As a standard example, take a wall at 1m distance and a flashlight. move the light spot at 1 m/s. If you put the wall at 2m, the same spot will now go 2 m/s. If you put it at 300 000 km, the spot will go at 300 000 km/s, slightly over light speed.

The problem is more one of information: For any action you take, no consequence can happen outside your light cone. All information you generate travels at c at max.

None of the examples you gave violates this: Even if the universe expands at more than c, nothing you do will have influence on things too far from you.



That's not the "same" spot, though.

It doesn't consist of the same photons; the spot in the "new" position consists of photons which have been traveling in a straight line from your flash light at (assuming vacuum) a constant rate of C (and then reflected back to reach your eye again, also at a constant rate of C); they haven't traveled to or from the previous "spot" position at all, much less exceeded the speed of light at any point in the process of reaching the new position.

Right?


That's correct in both the superluminal and the subluminal case, and more or less the point of the example. The spot moves superluminal, but the particles creating it don't. This makes it impossible to use it for superluminal information transfer.
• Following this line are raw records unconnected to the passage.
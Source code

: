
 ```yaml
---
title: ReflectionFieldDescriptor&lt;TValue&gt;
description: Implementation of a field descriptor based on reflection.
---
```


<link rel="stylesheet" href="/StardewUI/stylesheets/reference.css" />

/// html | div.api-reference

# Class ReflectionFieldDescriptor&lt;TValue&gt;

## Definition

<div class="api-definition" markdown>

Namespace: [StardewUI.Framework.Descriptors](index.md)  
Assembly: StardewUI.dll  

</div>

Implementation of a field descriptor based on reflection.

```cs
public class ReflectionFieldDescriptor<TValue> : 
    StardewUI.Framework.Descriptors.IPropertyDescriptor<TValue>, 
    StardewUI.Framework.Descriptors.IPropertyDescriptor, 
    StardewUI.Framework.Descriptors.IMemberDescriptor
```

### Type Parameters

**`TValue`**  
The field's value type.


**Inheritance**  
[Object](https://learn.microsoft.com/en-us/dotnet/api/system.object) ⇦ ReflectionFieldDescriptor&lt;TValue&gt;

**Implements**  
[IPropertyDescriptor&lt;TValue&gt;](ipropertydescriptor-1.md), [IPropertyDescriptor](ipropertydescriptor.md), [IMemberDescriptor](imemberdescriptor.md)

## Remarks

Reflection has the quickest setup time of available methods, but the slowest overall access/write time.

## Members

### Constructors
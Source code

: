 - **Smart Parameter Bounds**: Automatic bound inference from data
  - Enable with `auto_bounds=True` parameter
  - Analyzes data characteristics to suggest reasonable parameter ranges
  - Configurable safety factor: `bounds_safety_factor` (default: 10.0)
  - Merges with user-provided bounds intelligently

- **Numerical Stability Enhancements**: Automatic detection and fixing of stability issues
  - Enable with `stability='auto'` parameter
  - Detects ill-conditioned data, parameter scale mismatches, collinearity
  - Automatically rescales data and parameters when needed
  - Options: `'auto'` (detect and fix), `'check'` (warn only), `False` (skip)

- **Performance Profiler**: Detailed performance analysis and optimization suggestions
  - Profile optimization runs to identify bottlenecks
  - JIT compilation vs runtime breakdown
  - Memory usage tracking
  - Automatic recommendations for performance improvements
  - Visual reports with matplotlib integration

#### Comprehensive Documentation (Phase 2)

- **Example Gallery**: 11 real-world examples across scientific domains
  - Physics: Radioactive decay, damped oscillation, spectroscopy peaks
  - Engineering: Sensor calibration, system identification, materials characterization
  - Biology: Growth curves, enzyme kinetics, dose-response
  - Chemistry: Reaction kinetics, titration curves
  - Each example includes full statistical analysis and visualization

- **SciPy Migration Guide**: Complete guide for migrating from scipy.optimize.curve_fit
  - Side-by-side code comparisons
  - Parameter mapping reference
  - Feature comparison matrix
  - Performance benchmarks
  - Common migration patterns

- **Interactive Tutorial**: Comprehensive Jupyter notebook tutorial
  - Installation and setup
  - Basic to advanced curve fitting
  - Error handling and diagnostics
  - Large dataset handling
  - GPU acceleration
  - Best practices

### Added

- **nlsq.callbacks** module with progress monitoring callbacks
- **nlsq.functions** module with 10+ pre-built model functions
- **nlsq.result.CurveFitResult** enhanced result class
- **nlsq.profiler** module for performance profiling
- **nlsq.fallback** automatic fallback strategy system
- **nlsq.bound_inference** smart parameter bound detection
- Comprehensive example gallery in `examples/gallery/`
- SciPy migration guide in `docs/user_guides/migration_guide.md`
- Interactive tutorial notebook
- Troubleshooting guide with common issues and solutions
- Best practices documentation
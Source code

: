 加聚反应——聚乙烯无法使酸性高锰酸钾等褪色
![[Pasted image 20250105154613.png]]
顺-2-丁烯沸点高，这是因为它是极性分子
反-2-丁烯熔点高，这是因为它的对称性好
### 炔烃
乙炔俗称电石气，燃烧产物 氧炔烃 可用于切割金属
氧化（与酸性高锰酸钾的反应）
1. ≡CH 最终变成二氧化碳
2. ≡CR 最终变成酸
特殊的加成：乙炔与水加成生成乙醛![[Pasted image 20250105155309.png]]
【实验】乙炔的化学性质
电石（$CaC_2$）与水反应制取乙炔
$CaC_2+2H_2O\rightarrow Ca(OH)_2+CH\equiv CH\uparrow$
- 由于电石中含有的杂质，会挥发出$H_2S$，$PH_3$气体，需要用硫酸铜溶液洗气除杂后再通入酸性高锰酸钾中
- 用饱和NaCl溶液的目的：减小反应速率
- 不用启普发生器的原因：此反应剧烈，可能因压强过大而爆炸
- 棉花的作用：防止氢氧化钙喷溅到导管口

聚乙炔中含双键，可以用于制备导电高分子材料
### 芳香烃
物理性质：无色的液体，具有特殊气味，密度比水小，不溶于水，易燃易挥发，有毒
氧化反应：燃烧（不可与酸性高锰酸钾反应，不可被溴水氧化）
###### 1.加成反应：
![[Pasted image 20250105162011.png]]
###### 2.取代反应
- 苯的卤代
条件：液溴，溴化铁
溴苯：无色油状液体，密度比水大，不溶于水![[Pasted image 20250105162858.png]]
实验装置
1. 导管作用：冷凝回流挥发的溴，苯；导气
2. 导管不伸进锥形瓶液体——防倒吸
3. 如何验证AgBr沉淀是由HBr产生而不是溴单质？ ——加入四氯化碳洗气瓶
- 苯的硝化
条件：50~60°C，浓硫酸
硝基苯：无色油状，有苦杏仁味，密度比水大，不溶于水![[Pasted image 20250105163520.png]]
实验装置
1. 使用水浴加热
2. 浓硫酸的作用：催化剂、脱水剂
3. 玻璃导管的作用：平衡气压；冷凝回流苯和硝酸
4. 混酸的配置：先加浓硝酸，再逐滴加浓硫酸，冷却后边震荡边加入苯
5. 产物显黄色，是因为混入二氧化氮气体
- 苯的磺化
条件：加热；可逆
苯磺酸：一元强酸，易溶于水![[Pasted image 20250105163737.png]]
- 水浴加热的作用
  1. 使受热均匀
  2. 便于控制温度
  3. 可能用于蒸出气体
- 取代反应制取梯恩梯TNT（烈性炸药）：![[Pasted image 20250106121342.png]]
AFAIK Expansion of the universe is comparable. It pushes things away not by speed but by putting extra 'new' space between things.

Your sibling comment makes a variant of the same point:c is the maximal speed of information or causality. Light in a vacuum is just one of the things capable of reaching it.


That is a reasonable argument.

And what you point out is actually the speed limit of causality, instead of light. It just happens that light travel really fast.

Though the article wants to discuss the speed of light as you mentioned, so I focused on speed of light.